O texto informa que para chegar a essa conclusão o ministro levou em conta o depoimento dos deputados federais Alexandre Frota e Joice Hasselman, ex-aliados do presidente Jair Bolsonaro, além de diversas diligências no âmbito do Inquérito 4781, que tem o objeto de investigar notícias fraudulentas (fake news), falsas comunicações de crimes, denunciações caluniosas, ameaças e demais infrações, que atingem a honorabilidade e a segurança dos membros do STF; e a verificação da existência de esquemas de financiamento e divulgação em massa nas redes sociais, com o objetivo de lesar a independência do Poder Judiciário e ao Estado Democrático de Direito.

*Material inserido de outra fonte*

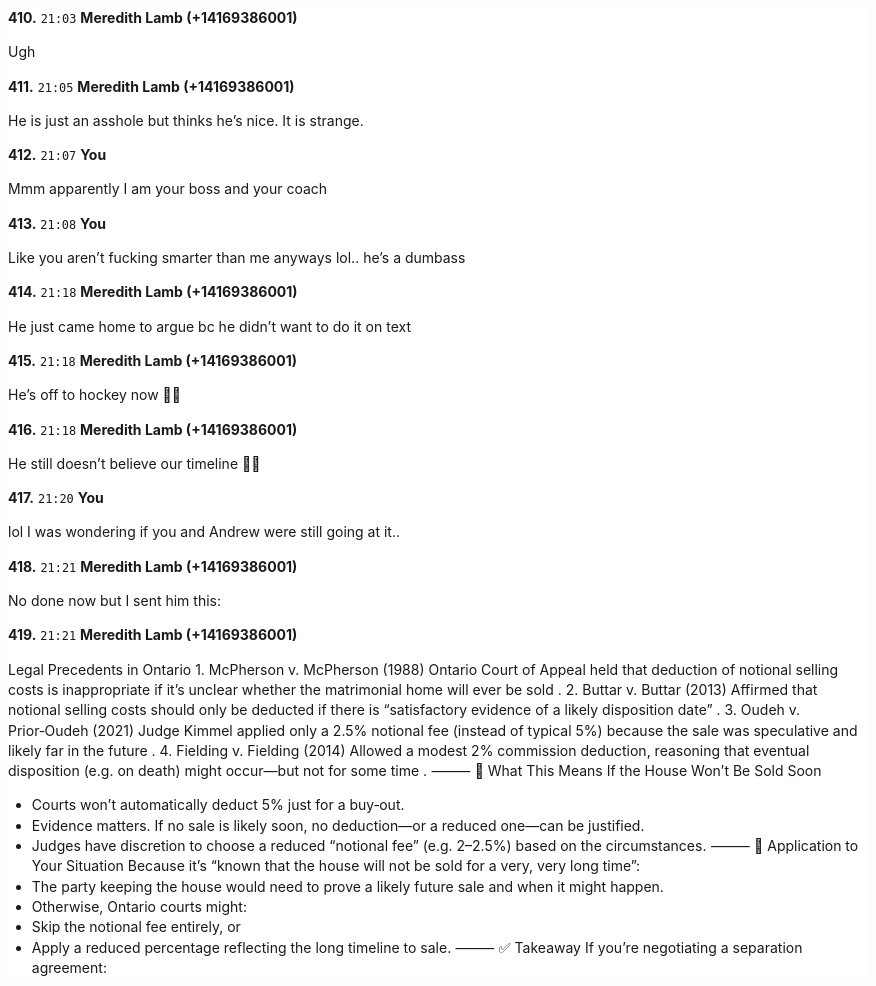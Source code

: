 
**410.** `21:03` **Meredith Lamb (+14169386001)**

Ugh


**411.** `21:05` **Meredith Lamb (+14169386001)**

He is just an asshole but thinks he’s nice\. It is strange\.


**412.** `21:07` **You**

Mmm apparently I am your boss and your coach


**413.** `21:08` **You**

Like you aren’t fucking smarter than me anyways lol\.\. he’s a dumbass


**414.** `21:18` **Meredith Lamb (+14169386001)**

He just came home to argue bc he didn’t want to do it on text


**415.** `21:18` **Meredith Lamb (+14169386001)**

He’s off to hockey now 😵‍💫


**416.** `21:18` **Meredith Lamb (+14169386001)**

He still doesn’t believe our timeline 🤷‍♀️


**417.** `21:20` **You**

lol I was wondering if you and Andrew were still going at it\.\.


**418.** `21:21` **Meredith Lamb (+14169386001)**

No done now but I sent him this:


**419.** `21:21` **Meredith Lamb (+14169386001)**

Legal Precedents in Ontario
1\. McPherson v\. McPherson \(1988\)
Ontario Court of Appeal held that deduction of notional selling costs is inappropriate if it’s unclear whether the matrimonial home will ever be sold   \.
2\. Buttar v\. Buttar \(2013\)
Affirmed that notional selling costs should only be deducted if there is “satisfactory evidence of a likely disposition date”  \.
3\. Oudeh v\. Prior‑Oudeh \(2021\)
Judge Kimmel applied only a 2\.5% notional fee \(instead of typical 5%\) because the sale was speculative and likely far in the future  \.
4\. Fielding v\. Fielding \(2014\)
Allowed a modest 2% commission deduction, reasoning that eventual disposition \(e\.g\. on death\) might occur—but not for some time  \.
⸻
🧭 What This Means If the House Won’t Be Sold Soon
- Courts won’t automatically deduct 5% just for a buy‑out\.
- Evidence matters\. If no sale is likely soon, no deduction—or a reduced one—can be justified\.
- Judges have discretion to choose a reduced “notional fee” \(e\.g\. 2–2\.5%\) based on the circumstances\.
⸻
📌 Application to Your Situation
Because it’s “known that the house will not be sold for a very, very long time”:
- The party keeping the house would need to prove a likely future sale and when it might happen\.
- Otherwise, Ontario courts might:
- Skip the notional fee entirely, or
- Apply a reduced percentage reflecting the long timeline to sale\.
⸻
✅ Takeaway
If you’re negotiating a separation agreement:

As investigações também apontaram que toda essa estrutura, aparentemente, estaria sendo financiada por empresários que, atuando de maneira velada, fornecem recursos das mais variadas formas para os integrantes dessa organização, inclusive impulsionando vídeos e materiais contendo ofensas e notícias falsas com o objetivo de desestabilizar as instituições democráticas e a independência dos poderes.

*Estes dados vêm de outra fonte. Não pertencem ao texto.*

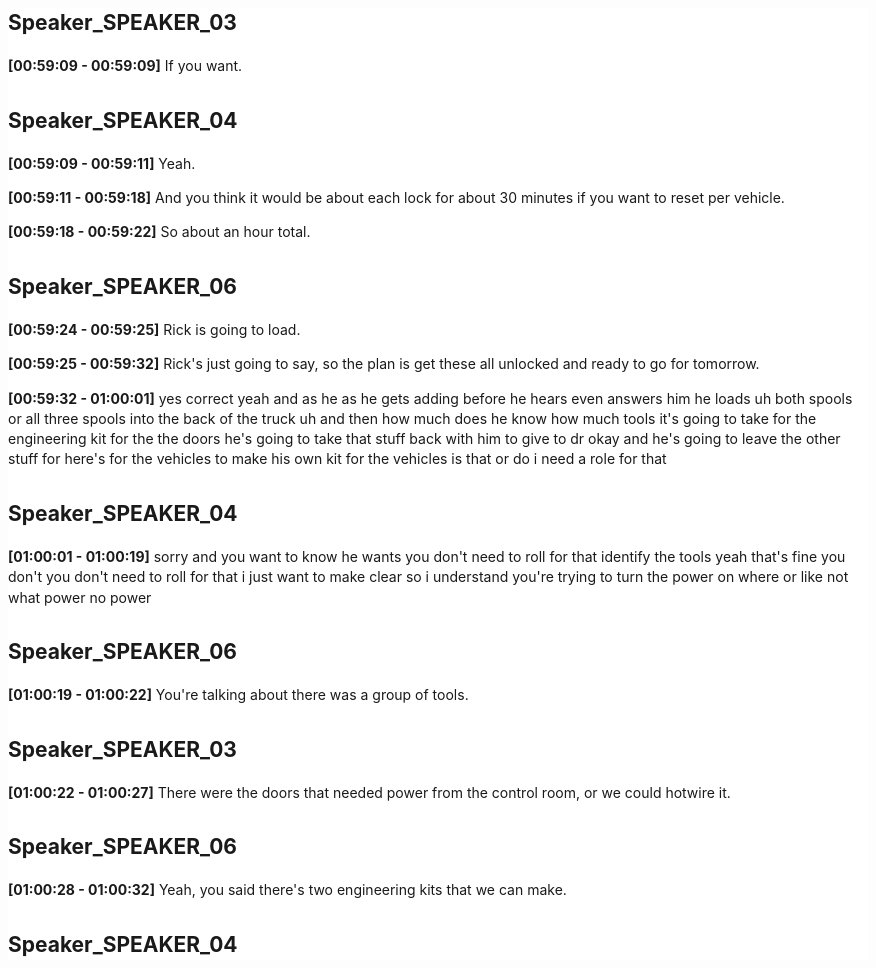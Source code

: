 
## Speaker_SPEAKER_03

**[00:59:09 - 00:59:09]** If you want.


## Speaker_SPEAKER_04

**[00:59:09 - 00:59:11]** Yeah.

**[00:59:11 - 00:59:18]** And you think it would be about each lock for about 30 minutes if you want to reset per vehicle.

**[00:59:18 - 00:59:22]** So about an hour total.


## Speaker_SPEAKER_06

**[00:59:24 - 00:59:25]** Rick is going to load.

**[00:59:25 - 00:59:32]** Rick's just going to say, so the plan is get these all unlocked and ready to go for tomorrow.

**[00:59:32 - 01:00:01]** yes correct yeah and as he as he gets adding before he hears even answers him he loads uh both spools or all three spools into the back of the truck uh and then how much does he know how much tools it's going to take for the engineering kit for the the doors he's going to take that stuff back with him to give to dr okay and he's going to leave the other stuff for here's for the vehicles to make his own kit for the vehicles is that or do i need a role for that


## Speaker_SPEAKER_04

**[01:00:01 - 01:00:19]** sorry and you want to know he wants you don't need to roll for that identify the tools yeah that's fine you don't you don't need to roll for that i just want to make clear so i understand you're trying to turn the power on where or like not what power no power


## Speaker_SPEAKER_06

**[01:00:19 - 01:00:22]** You're talking about there was a group of tools.


## Speaker_SPEAKER_03

**[01:00:22 - 01:00:27]** There were the doors that needed power from the control room, or we could hotwire it.


## Speaker_SPEAKER_06

**[01:00:28 - 01:00:32]** Yeah, you said there's two engineering kits that we can make.


## Speaker_SPEAKER_04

Na decisão, Moraes aponta cinco empresários como financiadores do esquema. “Toda essa estrutura, aparentemente, está sendo financiada por um grupo de empresários que, conforme os indícios constantes dos autos, atuaria de maneira velada fornecendo recursos (das mais variadas formas), para os integrantes dessa organização. Os indícios apontam para Edgard Gomes Corona, Luciano Hang, Otavio Oscar Fakhoury, Reinaldo Bianchi Junior e Winston Rodrigues“.

Quebra de sigilos e bloqueio de redes sociais

Moraes pede ainda a quebra de sigilos fiscal e bancário, além do bloqueio das redes sociais dos 17 suspeitos de financiar grupos de disseminação de notícias falsas e ataques a instituições nas redes sociais, durante o período entre julho de 2018 e abril de 2020.

Outros oito investigados, entre eles a deputada Carla Zambelli, integram a lista de relacionados a prestarem depoimento sobre as movimentações nas redes sociais durante o período. No mesmo documento, Moraes aponta ainda a expedição de ofício para as redes sociais a fim de que sejam preservados todos os conteúdos das postagens dos citados no inquérito.